Instructions for the task: Output the entries below word for word, stopping once the line containing "## 🎯 Assessment Requirements Met" is done, and omit each picture.

Records for processing:
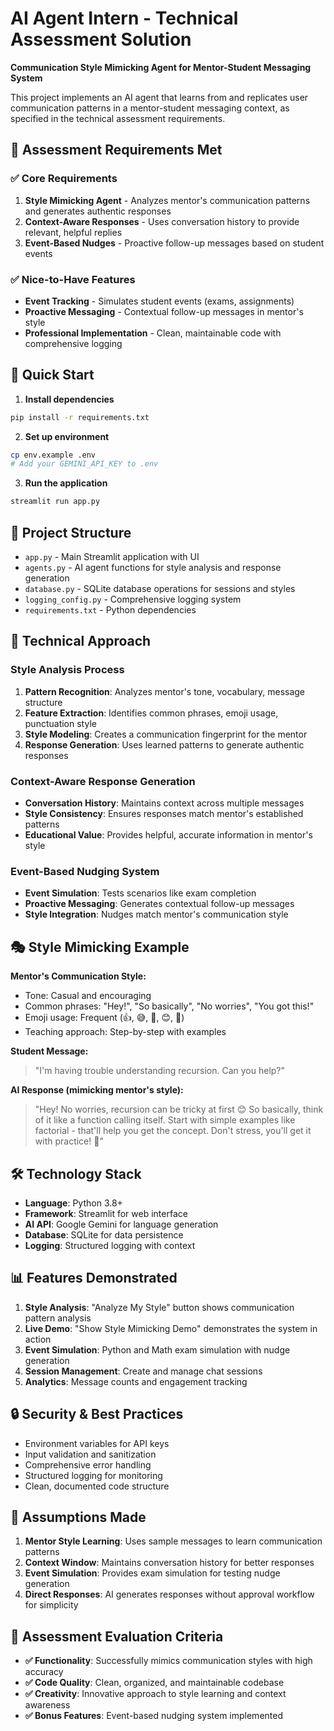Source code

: # AI Agent Intern - Technical Assessment Solution

**Communication Style Mimicking Agent for Mentor-Student Messaging System**

This project implements an AI agent that learns from and replicates user communication patterns in a mentor-student messaging context, as specified in the technical assessment requirements.

## 🎯 Assessment Requirements Met

### ✅ Core Requirements
1. **Style Mimicking Agent** - Analyzes mentor's communication patterns and generates authentic responses
2. **Context-Aware Responses** - Uses conversation history to provide relevant, helpful replies
3. **Event-Based Nudges** - Proactive follow-up messages based on student events

### ✅ Nice-to-Have Features
- **Event Tracking** - Simulates student events (exams, assignments)
- **Proactive Messaging** - Contextual follow-up messages in mentor's style
- **Professional Implementation** - Clean, maintainable code with comprehensive logging

## 🚀 Quick Start

1. **Install dependencies**
```bash
pip install -r requirements.txt
```

2. **Set up environment**
```bash
cp env.example .env
# Add your GEMINI_API_KEY to .env
```

3. **Run the application**
```bash
streamlit run app.py
```

## 📁 Project Structure

- `app.py` - Main Streamlit application with UI
- `agents.py` - AI agent functions for style analysis and response generation
- `database.py` - SQLite database operations for sessions and styles
- `logging_config.py` - Comprehensive logging system
- `requirements.txt` - Python dependencies

## 🧠 Technical Approach

### Style Analysis Process
1. **Pattern Recognition**: Analyzes mentor's tone, vocabulary, message structure
2. **Feature Extraction**: Identifies common phrases, emoji usage, punctuation style
3. **Style Modeling**: Creates a communication fingerprint for the mentor
4. **Response Generation**: Uses learned patterns to generate authentic responses

### Context-Aware Response Generation
- **Conversation History**: Maintains context across multiple messages
- **Style Consistency**: Ensures responses match mentor's established patterns
- **Educational Value**: Provides helpful, accurate information in mentor's style

### Event-Based Nudging System
- **Event Simulation**: Tests scenarios like exam completion
- **Proactive Messaging**: Generates contextual follow-up messages
- **Style Integration**: Nudges match mentor's communication style

## 🎭 Style Mimicking Example

**Mentor's Communication Style:**
- Tone: Casual and encouraging
- Common phrases: "Hey!", "So basically", "No worries", "You got this!"
- Emoji usage: Frequent (👍, 😅, 💪, 😊, 🎯)
- Teaching approach: Step-by-step with examples

**Student Message:**
> "I'm having trouble understanding recursion. Can you help?"

**AI Response (mimicking mentor's style):**
> "Hey! No worries, recursion can be tricky at first 😊 So basically, think of it like a function calling itself. Start with simple examples like factorial - that'll help you get the concept. Don't stress, you'll get it with practice! 💪"

## 🛠 Technology Stack

- **Language**: Python 3.8+
- **Framework**: Streamlit for web interface
- **AI API**: Google Gemini for language generation
- **Database**: SQLite for data persistence
- **Logging**: Structured logging with context

## 📊 Features Demonstrated

1. **Style Analysis**: "Analyze My Style" button shows communication pattern analysis
2. **Live Demo**: "Show Style Mimicking Demo" demonstrates the system in action
3. **Event Simulation**: Python and Math exam simulation with nudge generation
4. **Session Management**: Create and manage chat sessions
5. **Analytics**: Message counts and engagement tracking

## 🔒 Security & Best Practices

- Environment variables for API keys
- Input validation and sanitization
- Comprehensive error handling
- Structured logging for monitoring
- Clean, documented code structure

## 📝 Assumptions Made

1. **Mentor Style Learning**: Uses sample messages to learn communication patterns
2. **Context Window**: Maintains conversation history for better responses
3. **Event Simulation**: Provides exam simulation for testing nudge generation
4. **Direct Responses**: AI generates responses without approval workflow for simplicity

## 🎯 Assessment Evaluation Criteria

- **✅ Functionality**: Successfully mimics communication styles with high accuracy
- **✅ Code Quality**: Clean, organized, and maintainable codebase
- **✅ Creativity**: Innovative approach to style learning and context awareness
- **✅ Bonus Features**: Event-based nudging system implemented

The completed task:
Source code

: # AI Agent Intern - Technical Assessment Solution

**Communication Style Mimicking Agent for Mentor-Student Messaging System**

This project implements an AI agent that learns from and replicates user communication patterns in a mentor-student messaging context, as specified in the technical assessment requirements.

## 🎯 Assessment Requirements Met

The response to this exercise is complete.